Re: [PATCH 08/27] mm, vmscan: Simplify the logic deciding whether kswapd sleeps
From: Mel Gorman
Date: Thu Jun 16 2016 - 04:30:45 EST
On Wed, Jun 15, 2016 at 05:18:00PM +0200, Vlastimil Babka wrote:
> >@@ -1209,9 +1209,10 @@ static pg_data_t __ref *hotadd_new_pgdat(int nid, u64 start)
> >
> > arch_refresh_nodedata(nid, pgdat);
> > } else {
> >- /* Reset the nr_zones and classzone_idx to 0 before reuse */
> >+ /* Reset the nr_zones, order and classzone_idx before reuse */
> > pgdat->nr_zones = 0;
> >- pgdat->classzone_idx = 0;
> >+ pgdat->kswapd_order = 0;
> >+ pgdat->kswapd_classzone_idx = -1;
> > }
> >
> > /* we can use NODE_DATA(nid) from here */
> >diff --git a/mm/page_alloc.c b/mm/page_alloc.c
> >index 4ce578b969da..d8cb483d5cad 100644
> >--- a/mm/page_alloc.c
> >+++ b/mm/page_alloc.c
> >@@ -6036,7 +6036,7 @@ void __paginginit free_area_init_node(int nid, unsigned long *zones_size,
> > unsigned long end_pfn = 0;
> >
> > /* pg_data_t should be reset to zero when it's allocated */
> >- WARN_ON(pgdat->nr_zones || pgdat->classzone_idx);
> >+ WARN_ON(pgdat->nr_zones || pgdat->kswapd_classzone_idx);
>
> Above you changed the reset value of kswapd_classzone_idx from 0 to -1, so
> won't this trigger? Also should we check kswapd_order that's newly reset
> too?
>
Good spot. The memory initialisation paths are ok but node memory hotplug
was broken.
> >
> > reset_deferred_meminit(pgdat);
> > pgdat->node_id = nid;
> >diff --git a/mm/vmscan.c b/mm/vmscan.c
> >index 96bf841f9352..14b34eebedff 100644
> >--- a/mm/vmscan.c
> >+++ b/mm/vmscan.c
> >@@ -2727,7 +2727,7 @@ static bool pfmemalloc_watermark_ok(pg_data_t *pgdat)
> >
> > /* kswapd must be awake if processes are being throttled */
> > if (!wmark_ok && waitqueue_active(&pgdat->kswapd_wait)) {
> >- pgdat->classzone_idx = min(pgdat->classzone_idx,
> >+ pgdat->kswapd_classzone_idx = min(pgdat->kswapd_classzone_idx,
> > (enum zone_type)ZONE_NORMAL);
> > wake_up_interruptible(&pgdat->kswapd_wait);
> > }
> >@@ -3211,6 +3211,12 @@ static void kswapd_try_to_sleep(pg_data_t *pgdat, int order,
> >
> > prepare_to_wait(&pgdat->kswapd_wait, &wait, TASK_INTERRUPTIBLE);
> >
> >+ /* If kswapd has not been woken recently, then full sleep */
> >+ if (classzone_idx == -1) {
> >+ classzone_idx = balanced_classzone_idx = MAX_NR_ZONES - 1;
> >+ goto full_sleep;
>
> This will skip the wakeup_kcompactd() part.
>
I wrestled with this one. I decided to leave it alone on the grounds
that if kswapd has not been woken recently then compaction efforts also
have not failed and kcompactd is not required.

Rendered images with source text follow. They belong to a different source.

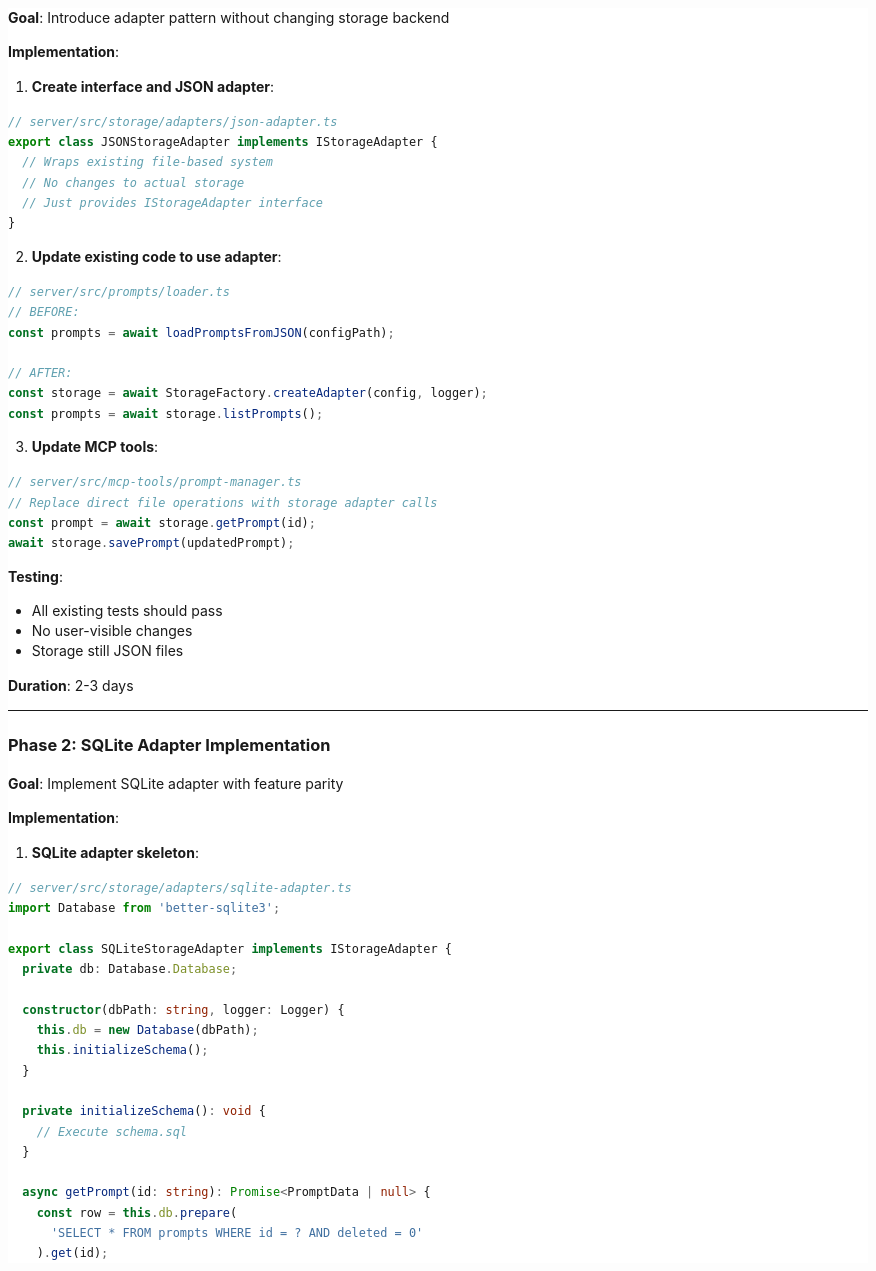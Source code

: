**Goal**: Introduce adapter pattern without changing storage backend

**Implementation**:

1. **Create interface and JSON adapter**:
```typescript
// server/src/storage/adapters/json-adapter.ts
export class JSONStorageAdapter implements IStorageAdapter {
  // Wraps existing file-based system
  // No changes to actual storage
  // Just provides IStorageAdapter interface
}
```

2. **Update existing code to use adapter**:
```typescript
// server/src/prompts/loader.ts
// BEFORE:
const prompts = await loadPromptsFromJSON(configPath);

// AFTER:
const storage = await StorageFactory.createAdapter(config, logger);
const prompts = await storage.listPrompts();
```

3. **Update MCP tools**:
```typescript
// server/src/mcp-tools/prompt-manager.ts
// Replace direct file operations with storage adapter calls
const prompt = await storage.getPrompt(id);
await storage.savePrompt(updatedPrompt);
```

**Testing**:
- All existing tests should pass
- No user-visible changes
- Storage still JSON files

**Duration**: 2-3 days

---

### Phase 2: SQLite Adapter Implementation

**Goal**: Implement SQLite adapter with feature parity

**Implementation**:

1. **SQLite adapter skeleton**:
```typescript
// server/src/storage/adapters/sqlite-adapter.ts
import Database from 'better-sqlite3';

export class SQLiteStorageAdapter implements IStorageAdapter {
  private db: Database.Database;

  constructor(dbPath: string, logger: Logger) {
    this.db = new Database(dbPath);
    this.initializeSchema();
  }

  private initializeSchema(): void {
    // Execute schema.sql
  }

  async getPrompt(id: string): Promise<PromptData | null> {
    const row = this.db.prepare(
      'SELECT * FROM prompts WHERE id = ? AND deleted = 0'
    ).get(id);
```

> >@@ -3311,38 +3316,25 @@ static int kswapd(void *p)
> > tsk->flags |= PF_MEMALLOC | PF_SWAPWRITE | PF_KSWAPD;
> > set_freezable();
> >
> >- order = new_order = 0;
> >- classzone_idx = new_classzone_idx = pgdat->nr_zones - 1;
> >- balanced_classzone_idx = classzone_idx;
> >+ pgdat->kswapd_order = order = 0;
> >+ pgdat->kswapd_classzone_idx = classzone_idx = -1;
> > for ( ; ; ) {
> > bool ret;
> >
> >+kswapd_try_sleep:
> >+ kswapd_try_to_sleep(pgdat, order, classzone_idx, classzone_idx);
>
> The last two parameters are now the same, remove one?
>
Yes. A few more basic simplifications are then possible.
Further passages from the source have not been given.